• EXERCISE DIRECTIONS:
When you come to a picture, pass over it, and set down the entries below exactly.

• MATERIAL FOR THIS EXERCISE:
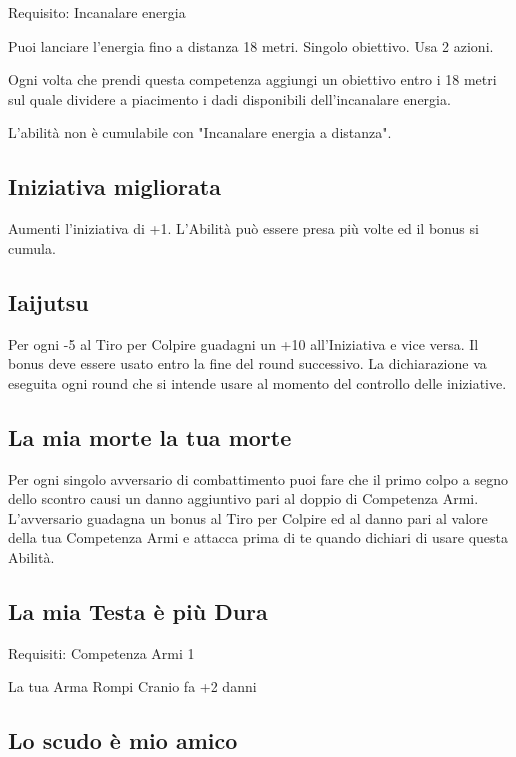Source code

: \documentclass[a4paper,11pt,twoside,openany]{book}
\begin{document}
Requisito: Incanalare energia

Puoi lanciare l'energia fino a distanza 18 metri. Singolo obiettivo. Usa 2 azioni.

Ogni volta che prendi questa competenza aggiungi un obiettivo entro i 18 metri sul quale dividere a piacimento i dadi disponibili dell'incanalare energia.

L'abilità non è cumulabile con "Incanalare energia a distanza".

\subsection{Iniziativa migliorata}

Aumenti l'iniziativa di +1. L'Abilità può essere presa più volte ed il bonus si cumula.

\subsection{Iaijutsu}

Per ogni -5 al Tiro per Colpire guadagni un +10 all'Iniziativa e vice versa.
Il bonus deve essere usato entro la fine del round successivo. La dichiarazione va eseguita ogni round che si intende usare al momento del controllo delle iniziative.

\subsection{La mia morte la tua morte}

Per ogni singolo avversario di combattimento puoi fare che il primo colpo a segno dello scontro causi un danno aggiuntivo pari al doppio di Competenza Armi. L'avversario guadagna un bonus al Tiro per Colpire ed al danno pari al valore della tua Competenza Armi e attacca prima di te quando dichiari di usare questa Abilità.

\subsection{La mia Testa è più Dura}

Requisiti: Competenza Armi 1

La tua Arma Rompi Cranio fa +2 danni

\subsection{Lo scudo è mio amico}
\end{document}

• RESULT OF THE TASK:
Source code

: \documentclass[a4paper,11pt,twoside,openany]{book}
\begin{document}
Requisito: Incanalare energia

Puoi lanciare l'energia fino a distanza 18 metri. Singolo obiettivo. Usa 2 azioni.

Ogni volta che prendi questa competenza aggiungi un obiettivo entro i 18 metri sul quale dividere a piacimento i dadi disponibili dell'incanalare energia.

L'abilità non è cumulabile con "Incanalare energia a distanza".

\subsection{Iniziativa migliorata}

Aumenti l'iniziativa di +1. L'Abilità può essere presa più volte ed il bonus si cumula.

\subsection{Iaijutsu}

Per ogni -5 al Tiro per Colpire guadagni un +10 all'Iniziativa e vice versa.
Il bonus deve essere usato entro la fine del round successivo. La dichiarazione va eseguita ogni round che si intende usare al momento del controllo delle iniziative.

\subsection{La mia morte la tua morte}

Per ogni singolo avversario di combattimento puoi fare che il primo colpo a segno dello scontro causi un danno aggiuntivo pari al doppio di Competenza Armi. L'avversario guadagna un bonus al Tiro per Colpire ed al danno pari al valore della tua Competenza Armi e attacca prima di te quando dichiari di usare questa Abilità.

\subsection{La mia Testa è più Dura}

Requisiti: Competenza Armi 1

La tua Arma Rompi Cranio fa +2 danni

\subsection{Lo scudo è mio amico}
\end{document}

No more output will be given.